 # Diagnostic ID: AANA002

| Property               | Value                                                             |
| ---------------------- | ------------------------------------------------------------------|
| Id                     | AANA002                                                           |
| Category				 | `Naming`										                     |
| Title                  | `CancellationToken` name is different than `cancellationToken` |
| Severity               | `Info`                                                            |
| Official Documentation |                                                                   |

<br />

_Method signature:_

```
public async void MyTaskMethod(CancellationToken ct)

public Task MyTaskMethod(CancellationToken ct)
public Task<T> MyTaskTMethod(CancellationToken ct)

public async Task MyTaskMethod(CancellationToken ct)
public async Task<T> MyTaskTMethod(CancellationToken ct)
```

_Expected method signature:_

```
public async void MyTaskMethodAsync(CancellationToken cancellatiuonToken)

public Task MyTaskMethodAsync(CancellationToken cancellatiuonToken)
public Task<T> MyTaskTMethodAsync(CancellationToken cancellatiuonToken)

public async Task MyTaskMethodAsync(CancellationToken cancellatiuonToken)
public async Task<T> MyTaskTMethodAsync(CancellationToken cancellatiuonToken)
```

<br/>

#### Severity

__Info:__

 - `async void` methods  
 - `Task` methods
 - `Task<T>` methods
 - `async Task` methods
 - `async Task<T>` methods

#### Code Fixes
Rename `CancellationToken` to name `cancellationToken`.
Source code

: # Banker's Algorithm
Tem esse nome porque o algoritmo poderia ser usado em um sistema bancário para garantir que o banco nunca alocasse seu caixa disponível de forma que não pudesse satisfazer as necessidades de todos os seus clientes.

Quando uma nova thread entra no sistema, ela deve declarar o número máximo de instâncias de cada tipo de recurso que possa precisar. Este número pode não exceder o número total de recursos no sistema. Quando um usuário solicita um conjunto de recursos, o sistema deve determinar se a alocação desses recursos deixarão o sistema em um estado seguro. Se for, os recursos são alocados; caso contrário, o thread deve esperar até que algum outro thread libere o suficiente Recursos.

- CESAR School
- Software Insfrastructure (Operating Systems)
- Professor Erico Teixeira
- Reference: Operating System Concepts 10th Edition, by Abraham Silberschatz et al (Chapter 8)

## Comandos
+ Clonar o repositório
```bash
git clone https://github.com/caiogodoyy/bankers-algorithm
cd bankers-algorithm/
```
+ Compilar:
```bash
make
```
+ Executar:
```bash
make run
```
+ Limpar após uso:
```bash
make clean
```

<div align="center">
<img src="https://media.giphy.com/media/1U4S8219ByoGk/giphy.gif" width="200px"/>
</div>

* [Task to complete] Your task is to copy every record exactly.

* [Response to this exercise]
 # Diagnostic ID: AANA002

| Property               | Value                                                             |
| ---------------------- | ------------------------------------------------------------------|
| Id                     | AANA002                                                           |
| Category				 | `Naming`										                     |
| Title                  | `CancellationToken` name is different than `cancellationToken` |
| Severity               | `Info`                                                            |
| Official Documentation |                                                                   |

<br />

_Method signature:_

```
public async void MyTaskMethod(CancellationToken ct)

public Task MyTaskMethod(CancellationToken ct)
public Task<T> MyTaskTMethod(CancellationToken ct)

public async Task MyTaskMethod(CancellationToken ct)
public async Task<T> MyTaskTMethod(CancellationToken ct)
```

_Expected method signature:_

```
public async void MyTaskMethodAsync(CancellationToken cancellatiuonToken)

public Task MyTaskMethodAsync(CancellationToken cancellatiuonToken)
public Task<T> MyTaskTMethodAsync(CancellationToken cancellatiuonToken)

public async Task MyTaskMethodAsync(CancellationToken cancellatiuonToken)
public async Task<T> MyTaskTMethodAsync(CancellationToken cancellatiuonToken)
```

<br/>

#### Severity

__Info:__

 - `async void` methods  
 - `Task` methods
 - `Task<T>` methods
 - `async Task` methods
 - `async Task<T>` methods

#### Code Fixes
Rename `CancellationToken` to name `cancellationToken`.
Source code

: # Banker's Algorithm
Tem esse nome porque o algoritmo poderia ser usado em um sistema bancário para garantir que o banco nunca alocasse seu caixa disponível de forma que não pudesse satisfazer as necessidades de todos os seus clientes.

Quando uma nova thread entra no sistema, ela deve declarar o número máximo de instâncias de cada tipo de recurso que possa precisar. Este número pode não exceder o número total de recursos no sistema. Quando um usuário solicita um conjunto de recursos, o sistema deve determinar se a alocação desses recursos deixarão o sistema em um estado seguro. Se for, os recursos são alocados; caso contrário, o thread deve esperar até que algum outro thread libere o suficiente Recursos.

- CESAR School
- Software Insfrastructure (Operating Systems)
- Professor Erico Teixeira
- Reference: Operating System Concepts 10th Edition, by Abraham Silberschatz et al (Chapter 8)

## Comandos
+ Clonar o repositório
```bash
git clone https://github.com/caiogodoyy/bankers-algorithm
cd bankers-algorithm/
```
+ Compilar:
```bash
make
```
+ Executar:
```bash
make run
```
+ Limpar após uso:
```bash
make clean
```

<div align="center">
<img src="https://media.giphy.com/media/1U4S8219ByoGk/giphy.gif" width="200px"/>
</div>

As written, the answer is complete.